U. S. Chamber of Commerce Attacks Arbitration Fairness Act, Surprised?
The U.S. Chamber’s Institute for Legal Reform (ILR) yesterday launched a campaign to scuttle important consumer legislation pending in Congress. The attack is aimed at the Arbitration Fairness Act (S. 1782/H.R. 3010) which is designed to protect consumers, employees and others from having binding arbitration imposed as the only means by which their disputes may be resolved. For those of you who don’t know, the current problem with arbitration is its growing use by business to provide an edge in resolving disputes with their customers – and it’s appearing everywhere. If you have a cell phone, credit card, bank account, auto loan, brokerage account, or a number of other goods services, chances are you’ve signed away your right to sue if things go wrong, without even knowing it!
This recent attack by the Chamber is in response to Public Citizen’s detailed report issued last fall which found that arbitrators employed by the National Arbitration Forum ruled against consumers in 94.7 percent of the 19,000 cases involving credit card holders.
In a broad and patently misleading claim the Chamber asserts, "The
sweeping legislation pending in Congress would effectively eliminate
arbitration, leaving many employees and consumers with little
recourse,” said Lisa Rickard, president of the U.S. Chamber Institute
for Legal Reform (ILR). Of course, the legislation does nothing of the
sort. It simply prevents business and employers from forcing
arbitration on unsuspecting customers and employees who don’t know they
“agreed” to it all, or agreed only because it was a condition of having
a job, getting necessary medical care, buying a car, opening a bank
account, getting a credit card, and the like. Oftentimes, because of
the deliberately fine print used, consumers are not even aware that
they have given up their rights.
In a feeble effort to bolster their attack, the Chamber commissioned a
survey! Should we be surprised that the Chamber’s poll found “that 71
percent of likely voters oppose efforts by Congress to remove
arbitration agreements from consumer contracts, and 82 percent prefer
arbitration to litigation as a means to settle a serious dispute with a
company?” Surveys paid for by special interest groups are notorious
for coming up with the result desired by those paying the bills.
The survey’s main finding is beside the point because the legislation
does not “remove arbitration agreements from consumer contracts,” it
simply forbids business, before any dispute arises, from imposing an
agreement to arbitrate as a condition of doing business or employment.

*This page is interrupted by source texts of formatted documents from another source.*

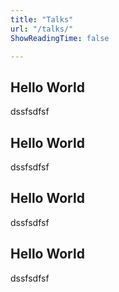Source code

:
 ```yaml
---
title: "Talks"
url: "/talks/"
ShowReadingTime: false

---
```


## Hello World

dssfsdfsf


## Hello World

dssfsdfsf


## Hello World

dssfsdfsf


## Hello World

dssfsdfsf
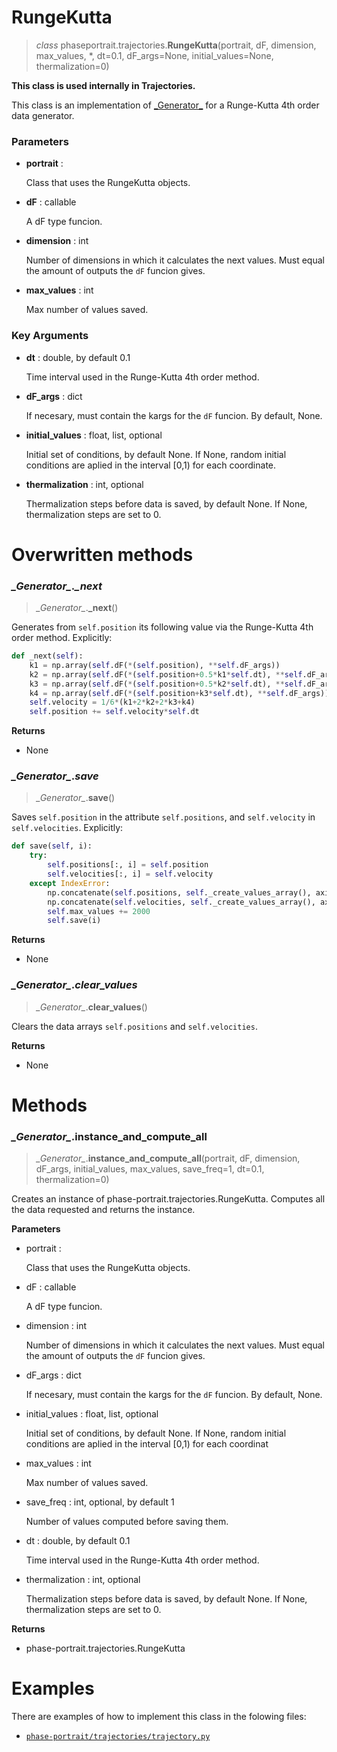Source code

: # RungeKutta
> *class* phaseportrait.trajectories.**RungeKutta**(portrait, dF, dimension, max_values, *, dt=0.1, dF_args=None, initial_values=None, thermalization=0)

**This class is used internally in Trajectories.**

This class is an implementation of [\_Generator\_](generator.md) for a Runge-Kutta 4th order data generator.


### **Parameters**
* **portrait** : 

    Class that uses the RungeKutta objects.

* **dF** : callable

    A dF type funcion.
    
* **dimension** : int
            
    Number of dimensions in which it calculates the next values. Must equal the amount of outputs the `dF`
    funcion gives.

* **max_values** : int
    
    Max number of values saved.

### **Key Arguments**

* **dt** : double, by default 0.1

    Time interval used in the Runge-Kutta 4th order method.

* **dF_args** : dict

    If necesary, must contain the kargs for the `dF` funcion. By default, None.
    
* **initial_values** : float, list, optional
    
    Initial set of conditions, by default None.
    If None, random initial conditions are aplied in the interval [0,1) for each coordinate.

* **thermalization** : int, optional

    Thermalization steps before data is saved, by default None. 
    If None, thermalization steps are set to 0.
        
    
# Overwritten methods
### *\_Generator\_*._\_next_
> *\_Generator\_*.**\_next**()

Generates from `self.position` its following value via the Runge-Kutta 4th order method. Explicitly:

```py
def _next(self):
    k1 = np.array(self.dF(*(self.position), **self.dF_args))
    k2 = np.array(self.dF(*(self.position+0.5*k1*self.dt), **self.dF_args))
    k3 = np.array(self.dF(*(self.position+0.5*k2*self.dt), **self.dF_args))
    k4 = np.array(self.dF(*(self.position+k3*self.dt), **self.dF_args))
    self.velocity = 1/6*(k1+2*k2+2*k3+k4)
    self.position += self.velocity*self.dt
```

**Returns**

* None

### *\_Generator\_*._save_
> *\_Generator\_*.**save**()

Saves `self.position` in the attribute `self.positions`, and `self.velocity` in `self.velocities`.
Explicitly:

```py
def save(self, i):
    try:
        self.positions[:, i] = self.position
        self.velocities[:, i] = self.velocity
    except IndexError:
        np.concatenate(self.positions, self._create_values_array(), axis=1)
        np.concatenate(self.velocities, self._create_values_array(), axis=1)
        self.max_values += 2000
        self.save(i)
```

**Returns**

* None

### *\_Generator\_*._clear_values_
> *\_Generator\_*.**clear_values**()

Clears the data arrays `self.positions` and `self.velocities`.

**Returns**

* None

# Methods

### *\_Generator\_*.instance_and_compute_all
> *\_Generator\_*.**instance_and_compute_all**(portrait, dF, dimension, dF_args, initial_values, max_values, save_freq=1, dt=0.1, thermalization=0)

Creates an instance of phase-portrait.trajectories.RungeKutta. Computes all the data requested and returns the instance.

**Parameters**

* portrait : 

    Class that uses the RungeKutta objects.

* dF : callable

    A dF type funcion.
    
* dimension : int
            
    Number of dimensions in which it calculates the next values. Must equal the amount of outputs the `dF`
    funcion gives.

* dF_args : dict

    If necesary, must contain the kargs for the `dF` funcion. By default, None.

* initial_values : float, list, optional
    
    Initial set of conditions, by default None.
    If None, random initial conditions are aplied in the interval [0,1) for each coordinat

* max_values : int
    
    Max number of values saved.

* save_freq : int, optional, by default 1

    Number of values computed before saving them.

* dt : double, by default 0.1

    Time interval used in the Runge-Kutta 4th order method.

* thermalization : int, optional

    Thermalization steps before data is saved, by default None. 
    If None, thermalization steps are set to 0.

**Returns**

* phase-portrait.trajectories.RungeKutta

# Examples

There are examples of how to implement this class in the folowing files:

* [`phase-portrait/trajectories/trajectory.py`](trajectory.md)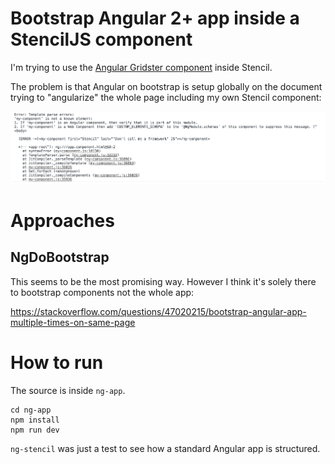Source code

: # Bootstrap Angular 2+ app inside a StencilJS component

I'm trying to use the [Angular Gridster component](https://github.com/tiberiuzuld/angular-gridster2) inside Stencil.

The problem is that Angular on bootstrap is setup globally on the document trying to "angularize" the whole page including my own Stencil component:

![image](https://raw.githubusercontent.com/bitflower/ng-stencil/master/prob.png)

# Approaches

## NgDoBootstrap

This seems to be the most promising way. However I think it's solely there to bootstrap components not the whole app:

https://stackoverflow.com/questions/47020215/bootstrap-angular-app-multiple-times-on-same-page

# How to run

The source is inside `ng-app`. 

```terminal
cd ng-app
npm install
npm run dev
```

`ng-stencil` was just a test to see how a standard Angular app is structured.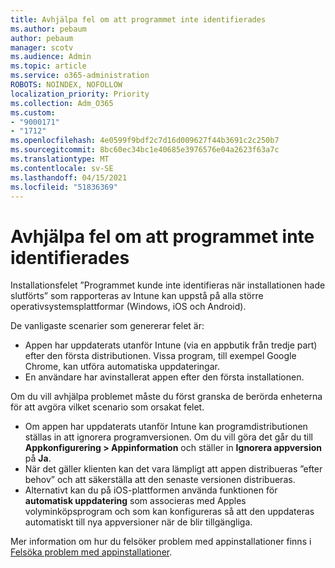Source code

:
 ```yaml
---
title: Avhjälpa fel om att programmet inte identifierades
ms.author: pebaum
author: pebaum
manager: scotv
ms.audience: Admin
ms.topic: article
ms.service: o365-administration
ROBOTS: NOINDEX, NOFOLLOW
localization_priority: Priority
ms.collection: Adm_O365
ms.custom:
- "9000171"
- "1712"
ms.openlocfilehash: 4e0599f9bdf2c7d16d009627f44b3691c2c250b7
ms.sourcegitcommit: 8bc60ec34bc1e40685e3976576e04a2623f63a7c
ms.translationtype: MT
ms.contentlocale: sv-SE
ms.lasthandoff: 04/15/2021
ms.locfileid: "51836369"
---
```

# <a name="mitigate-the-application-was-not-detected-error"></a>Avhjälpa fel om att programmet inte identifierades

Installationsfelet ”Programmet kunde inte identifieras när installationen hade slutförts” som rapporteras av Intune kan uppstå på alla större operativsystemsplattformar (Windows, iOS och Android).

De vanligaste scenarier som genererar felet är:

- Appen har uppdaterats utanför Intune (via en appbutik från tredje part) efter den första distributionen. Vissa program, till exempel Google Chrome, kan utföra automatiska uppdateringar.
- En användare har avinstallerat appen efter den första installationen.

Om du vill avhjälpa problemet måste du först granska de berörda enheterna för att avgöra vilket scenario som orsakat felet.

- Om appen har uppdaterats utanför Intune kan programdistributionen ställas in att ignorera programversionen. Om du vill göra det går du till **Appkonfigurering > Appinformation** och ställer in **Ignorera appversion** på **Ja**.
- När det gäller klienten kan det vara lämpligt att appen distribueras ”efter behov” och att säkerställa att den senaste versionen distribueras.
- Alternativt kan du på iOS-plattformen använda funktionen för **automatisk uppdatering** som associeras med Apples volyminköpsprogram och som kan konfigureras så att den uppdateras automatiskt till nya appversioner när de blir tillgängliga.

Mer information om hur du felsöker problem med appinstallationer finns i [Felsöka problem med appinstallationer](https://docs.microsoft.com/intune/troubleshoot-app-install).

In fact, the purpose of the legislation is to insure that when a
dispute arises, both parties will have a choice on the best way to
resolve their dispute. We assume that in many cases the parties will
agree arbitration is the best way to resolve their dispute. They will
be free to make that choice. On the other hand, if they prefer legal
action, they will have that right. The legislation simply provides
that the business or employer cannot foreclose the option of going to
court by inserting arbitration as the only method of dispute resolution
in the fine print of the agreement before any dispute ever arises.
Today, many consumer and employment contracts contain provisions
mandating the consumer or employee to resolve any future conflicts by
arbitration rather than filing a lawsuit. This has become the norm in
cell phone, credit card contracts and investment broker agreements.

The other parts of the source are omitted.